> [GOAL OF THE EXERCISE]:
Whenever "sharing" appears in a line, please copy that line from the data.

START GIVEN DATA

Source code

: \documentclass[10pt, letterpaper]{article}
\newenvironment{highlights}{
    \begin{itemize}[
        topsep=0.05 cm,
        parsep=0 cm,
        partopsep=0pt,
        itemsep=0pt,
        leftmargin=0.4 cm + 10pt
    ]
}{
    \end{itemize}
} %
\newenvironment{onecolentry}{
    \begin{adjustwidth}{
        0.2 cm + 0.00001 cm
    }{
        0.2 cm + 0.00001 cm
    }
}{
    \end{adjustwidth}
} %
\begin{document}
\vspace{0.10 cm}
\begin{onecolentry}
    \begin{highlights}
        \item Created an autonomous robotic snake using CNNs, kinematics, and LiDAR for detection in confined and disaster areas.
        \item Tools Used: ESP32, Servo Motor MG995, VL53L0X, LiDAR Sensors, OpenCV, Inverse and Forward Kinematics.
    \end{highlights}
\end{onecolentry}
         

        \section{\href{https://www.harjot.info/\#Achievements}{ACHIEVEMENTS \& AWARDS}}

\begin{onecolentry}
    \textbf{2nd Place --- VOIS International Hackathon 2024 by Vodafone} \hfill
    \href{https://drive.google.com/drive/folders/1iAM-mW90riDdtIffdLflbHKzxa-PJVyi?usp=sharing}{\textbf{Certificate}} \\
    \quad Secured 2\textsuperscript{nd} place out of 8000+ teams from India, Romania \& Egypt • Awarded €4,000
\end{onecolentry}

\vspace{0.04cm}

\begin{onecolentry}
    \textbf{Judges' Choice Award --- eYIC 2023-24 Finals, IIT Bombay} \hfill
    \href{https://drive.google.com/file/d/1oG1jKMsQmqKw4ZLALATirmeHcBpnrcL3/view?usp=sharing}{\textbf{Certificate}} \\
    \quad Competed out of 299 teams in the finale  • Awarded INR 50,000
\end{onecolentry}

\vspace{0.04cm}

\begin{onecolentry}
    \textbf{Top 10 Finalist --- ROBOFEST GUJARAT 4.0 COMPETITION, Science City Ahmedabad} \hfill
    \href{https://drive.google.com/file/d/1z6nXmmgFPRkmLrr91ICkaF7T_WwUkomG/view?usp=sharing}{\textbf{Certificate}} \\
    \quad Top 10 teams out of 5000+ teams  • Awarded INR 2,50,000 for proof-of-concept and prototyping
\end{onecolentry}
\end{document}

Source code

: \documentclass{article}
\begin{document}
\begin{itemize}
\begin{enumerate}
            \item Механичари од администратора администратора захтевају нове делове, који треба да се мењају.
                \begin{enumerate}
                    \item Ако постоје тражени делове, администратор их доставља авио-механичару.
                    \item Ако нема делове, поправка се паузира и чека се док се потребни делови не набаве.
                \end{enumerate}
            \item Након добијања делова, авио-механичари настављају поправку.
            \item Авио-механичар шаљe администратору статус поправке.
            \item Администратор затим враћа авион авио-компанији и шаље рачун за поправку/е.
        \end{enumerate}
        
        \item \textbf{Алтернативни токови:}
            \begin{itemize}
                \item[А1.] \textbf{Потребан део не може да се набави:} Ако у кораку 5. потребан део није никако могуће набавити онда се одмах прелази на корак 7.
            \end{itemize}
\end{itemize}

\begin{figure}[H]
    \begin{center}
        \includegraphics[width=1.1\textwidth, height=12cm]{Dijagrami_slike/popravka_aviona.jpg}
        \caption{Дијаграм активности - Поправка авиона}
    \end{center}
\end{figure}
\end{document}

END GIVEN DATA

> [TASK SOLUTION]:
    \href{https://drive.google.com/drive/folders/1iAM-mW90riDdtIffdLflbHKzxa-PJVyi?usp=sharing}{\textbf{Certificate}} \\
    \href{https://drive.google.com/file/d/1oG1jKMsQmqKw4ZLALATirmeHcBpnrcL3/view?usp=sharing}{\textbf{Certificate}} \\
    \href{https://drive.google.com/file/d/1z6nXmmgFPRkmLrr91ICkaF7T_WwUkomG/view?usp=sharing}{\textbf{Certificate}} \\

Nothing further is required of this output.